Geschäfte sind unterschiedlich betroffen

Im Optikergeschäft von Sebastian Scharnbeck ist es angenehm kühl. Wenn die Tür zur Brandenburger Straße geschlossen ist, hört man vom Baulärm nur wenig. Die Baustelle kann der Optiker deshalb vergleichsweise gelassen hinnehmen. „Den Ständer mit den Sonnenbrillen mussten wir hereinholen“, sagt er. Sonst habe sich kaum etwas geändert. Über die Sanierung der Straße sei schon lange gesprochen worden, doch passiert sei eben nichts. Eine gute Zeit für so eine Baustelle gebe es wahrscheinlich nicht, meint er, und das Pflaster sei in schlechtem Zustand.

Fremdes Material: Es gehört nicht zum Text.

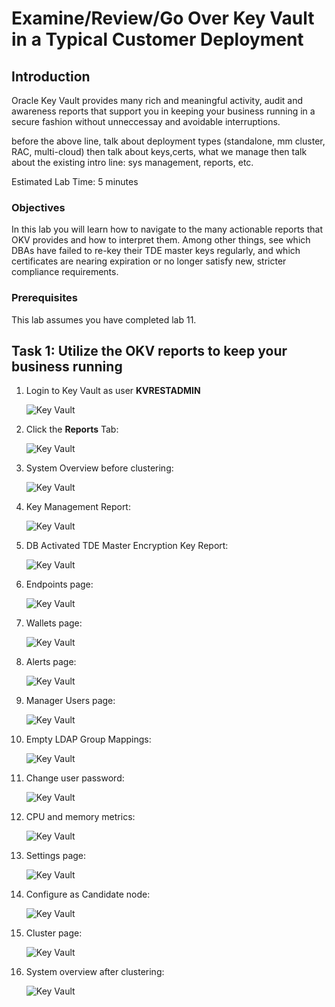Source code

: # Examine/Review/Go Over Key Vault in a Typical Customer Deployment

## Introduction
Oracle Key Vault provides many rich and meaningful activity, audit and awareness reports that support you in keeping your business running in a secure fashion without unneccessay and avoidable interruptions.

before the above line, talk about deployment types (standalone, mm cluster, RAC, multi-cloud)
then talk about keys,certs, what we manage
then talk about the existing intro line: sys management, reports, etc.


Estimated Lab Time: 5 minutes

### Objectives
In this lab you will learn how to navigate to the many actionable reports that OKV provides and how to interpret them. Among other things, see which DBAs have failed to re-key their TDE master keys regularly, and which certificates are nearing expiration or no longer satisfy new, stricter compliance requirements.

### Prerequisites
This lab assumes you have completed lab 11.

## Task 1: Utilize the OKV reports to keep your business running

1. Login to Key Vault as user **KVRESTADMIN**

     ![Key Vault](./images/image-2025-09-03_13-29-46.png "Login to Key Vault as an OKV administrator.")

2. Click the **Reports** Tab:

    ![Key Vault](./images/image-2025-7-24_12-11-54.png "Click the Reports Tab.")

3. System Overview before clustering:

    ![Key Vault](./images/image-2025-09-11-17.41.21.png "Expand Keys and Wallets Reports and click on Certificate Awareness Report:")

4. Key Management Report:

    ![Key Vault](./images/image-2025-09-11-17.53.46.png "Certficates are listed and grouped by their length and remaining life time:")

5. DB Activated TDE Master Encryption Key Report:

    ![Key Vault](./images/image-2025-09-11-18.09.03.png "Click the Endpoints Tab.")

6. Endpoints page:

    ![Key Vault](./images/image-2025-09-11-18.13.52.png "Expand Keys and Wallets Reports and click on Certificate Awareness Report:")

7. Wallets page:

    ![Key Vault](./images/image-2025-09-11-18.20.43.png "Expand Keys and Wallets Reports and click on Certificate Awareness Report:")

8. Alerts page:

    ![Key Vault](./images/image-2025-09-11-18.27.41.png "Expand Keys and Wallets Reports and click on Certificate Awareness Report:")

9. Manager Users page:

    ![Key Vault](./images/image-2025-09-11-18.29.46.png "Expand Keys and Wallets Reports and click on Certificate Awareness Report:")

10. Empty LDAP Group Mappings:

    ![Key Vault](./images/image-2025-09-11-18.33.10.png "Expand Keys and Wallets Reports and click on Certificate Awareness Report:")

11. Change user password:

    ![Key Vault](./images/image-2025-09-11-18.42.01.png "Expand Keys and Wallets Reports and click on Certificate Awareness Report:")

12. CPU and memory metrics:

    ![Key Vault](./images/image-2025-09-11-18.46.22.png "Expand Keys and Wallets Reports and click on Certificate Awareness Report:")

13. Settings page:

    ![Key Vault](./images/image-2025-09-11-18.48.38-CUSTOM.png "Expand Keys and Wallets Reports and click on Certificate Awareness Report:")

14. Configure as Candidate node:

    ![Key Vault](./images/image-2025-09-11-18.50.51.png "Expand Keys and Wallets Reports and click on Certificate Awareness Report:")

15. Cluster page:

    ![Key Vault](./images/image-2025-09-11-18.58.43.png "Expand Keys and Wallets Reports and click on Certificate Awareness Report:")

16. System overview after clustering:

    ![Key Vault](./images/image-2025-09-11-19.02.06.png "Expand Keys and Wallets Reports and click on Certificate Awareness Report:")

Optiker Sebastian Scharnbeck kann die Baustelle vergleichsweise leicht nehmen. 
Optiker Sebastian Scharnbeck kann die Baustelle vergleichsweise leicht nehmen. 

© Ottmar Winter

Je nach Sortiment sind die Geschäfte unterschiedlich betroffen. Je mehr ein Laden auf Laufkundschaft angewiesen ist, desto schwerer dürfte er es haben, wenn man die Ladentür schlecht erreichen kann. In Modegeschäften, bei einem Juwelier und in einer Niederlassung von Tchibo sind am Mittag einige Kunden zu sehen. „Am schwierigsten wird es für die Gastronomen“, schätzt Scharnbeck. Ihnen entgingen jetzt die Einnahmen aus dem Sommergeschäft.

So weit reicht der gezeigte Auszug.